Those two interchange, then sales, then leadership. It’s a really, really great resource to help you start getting in the mind of what can be delegated. And one of the things that I could do it at the end, but I have a gift that I’ll give to people who maybe they don’t want to take the time to read, you know, a 250 or 300 page book.

I created a workbook that can really support these business owners and just go through the workbook to figure out what are their low value activities? What [00:14:00] is their dollar per hour wage? What is their high value activities that they could do with that time, how they could offload some of those low value tasks and replace it with a high value.

And we can get to that at the end, but I just want to make sure that to make that available as a resource for some people who want it.

Tim Melanson: Nice. I was going to mention that. So, Dan Martell is actually from Moncton. I live in Moncton. This is, oh, nice.

Mike Abramowitz: impressive.

Tim Melanson: Yeah, it was super impressive.

And it was like, wow, this is a really, really good book.
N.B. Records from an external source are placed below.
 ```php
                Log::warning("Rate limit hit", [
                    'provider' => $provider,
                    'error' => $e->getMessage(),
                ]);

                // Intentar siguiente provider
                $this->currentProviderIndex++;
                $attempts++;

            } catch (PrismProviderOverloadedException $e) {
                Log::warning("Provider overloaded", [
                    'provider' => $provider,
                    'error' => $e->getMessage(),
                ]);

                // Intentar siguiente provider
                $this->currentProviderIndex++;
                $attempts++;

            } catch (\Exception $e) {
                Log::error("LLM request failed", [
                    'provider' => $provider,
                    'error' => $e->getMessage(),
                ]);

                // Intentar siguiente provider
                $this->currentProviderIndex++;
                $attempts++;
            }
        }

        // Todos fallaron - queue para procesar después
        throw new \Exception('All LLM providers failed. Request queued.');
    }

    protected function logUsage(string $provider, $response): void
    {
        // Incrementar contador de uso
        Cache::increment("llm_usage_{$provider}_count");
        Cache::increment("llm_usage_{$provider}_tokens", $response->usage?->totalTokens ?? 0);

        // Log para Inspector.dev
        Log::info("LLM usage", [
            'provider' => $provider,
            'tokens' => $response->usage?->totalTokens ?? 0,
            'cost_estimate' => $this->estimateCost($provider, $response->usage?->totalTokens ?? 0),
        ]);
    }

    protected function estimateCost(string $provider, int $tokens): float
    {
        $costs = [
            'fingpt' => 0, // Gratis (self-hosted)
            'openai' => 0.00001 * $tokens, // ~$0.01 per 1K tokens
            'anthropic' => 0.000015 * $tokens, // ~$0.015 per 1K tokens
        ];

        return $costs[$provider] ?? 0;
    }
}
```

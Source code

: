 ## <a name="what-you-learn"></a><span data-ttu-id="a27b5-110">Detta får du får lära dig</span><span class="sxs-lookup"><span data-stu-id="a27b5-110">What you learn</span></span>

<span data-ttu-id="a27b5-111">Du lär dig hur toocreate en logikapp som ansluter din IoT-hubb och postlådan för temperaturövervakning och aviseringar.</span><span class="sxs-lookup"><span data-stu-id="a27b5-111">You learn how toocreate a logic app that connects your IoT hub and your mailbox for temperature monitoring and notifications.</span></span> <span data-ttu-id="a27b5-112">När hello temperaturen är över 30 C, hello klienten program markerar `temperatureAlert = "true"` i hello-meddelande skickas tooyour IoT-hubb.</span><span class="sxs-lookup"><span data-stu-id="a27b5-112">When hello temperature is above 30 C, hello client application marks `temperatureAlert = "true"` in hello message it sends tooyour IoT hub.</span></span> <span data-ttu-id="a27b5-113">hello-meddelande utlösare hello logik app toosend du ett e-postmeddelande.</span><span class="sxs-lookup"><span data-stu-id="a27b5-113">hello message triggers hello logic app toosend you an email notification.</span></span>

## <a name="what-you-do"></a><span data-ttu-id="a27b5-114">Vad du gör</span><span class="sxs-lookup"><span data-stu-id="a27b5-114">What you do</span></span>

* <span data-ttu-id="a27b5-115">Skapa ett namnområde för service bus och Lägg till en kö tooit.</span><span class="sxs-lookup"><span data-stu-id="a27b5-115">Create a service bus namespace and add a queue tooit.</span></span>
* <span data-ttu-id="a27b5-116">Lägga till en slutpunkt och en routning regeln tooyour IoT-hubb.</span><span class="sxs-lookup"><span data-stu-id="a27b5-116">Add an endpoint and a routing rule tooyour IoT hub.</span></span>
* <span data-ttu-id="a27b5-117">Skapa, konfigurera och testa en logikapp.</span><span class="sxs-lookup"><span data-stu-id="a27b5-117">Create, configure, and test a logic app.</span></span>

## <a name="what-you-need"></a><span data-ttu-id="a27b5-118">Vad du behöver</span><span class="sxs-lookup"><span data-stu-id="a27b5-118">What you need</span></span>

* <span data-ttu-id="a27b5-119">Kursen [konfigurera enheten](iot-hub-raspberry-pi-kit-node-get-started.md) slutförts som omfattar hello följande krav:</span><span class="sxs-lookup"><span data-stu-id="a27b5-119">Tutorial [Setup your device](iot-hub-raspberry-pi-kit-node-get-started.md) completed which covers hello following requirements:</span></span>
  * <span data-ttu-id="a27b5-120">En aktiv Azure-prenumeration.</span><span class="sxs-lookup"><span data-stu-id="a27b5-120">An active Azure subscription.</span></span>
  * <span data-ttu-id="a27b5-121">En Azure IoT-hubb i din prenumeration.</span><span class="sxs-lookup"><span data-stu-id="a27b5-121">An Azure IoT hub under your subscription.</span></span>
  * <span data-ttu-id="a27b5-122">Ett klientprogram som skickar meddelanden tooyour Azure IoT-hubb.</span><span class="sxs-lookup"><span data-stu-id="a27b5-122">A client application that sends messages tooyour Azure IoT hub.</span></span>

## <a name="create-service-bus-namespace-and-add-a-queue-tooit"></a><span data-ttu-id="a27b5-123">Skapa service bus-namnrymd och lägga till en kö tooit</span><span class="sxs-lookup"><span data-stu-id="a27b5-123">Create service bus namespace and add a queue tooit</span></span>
And I’ve mentioned it a few times too. It’s like, not just because he’s from my hometown. Actually, it’s a really good book. it is fantastic. So let’s talk a little bit about the, you know, the keeping the hat full, the cashflow situation here.

Because, you know, of course, all this is going to take time, but it’s also going to take some money too. And how do you sort of, you know, make sure that you’re going to make more money than you’re spending?

Mike Abramowitz: Well, it’s a good question. Number one is every single month, I look at dollars in and I look at dollars out.

So every single month I’ve done this for, I used to hire someone to do the bookkeeping. And then [00:15:00] eventually I took it over because it was like, I was being not reckless, but because I wasn’t the one manually doing the numbers, I was like, all right, I’m being, I want to be a little bit more cognizant of dollars in versus dollars out.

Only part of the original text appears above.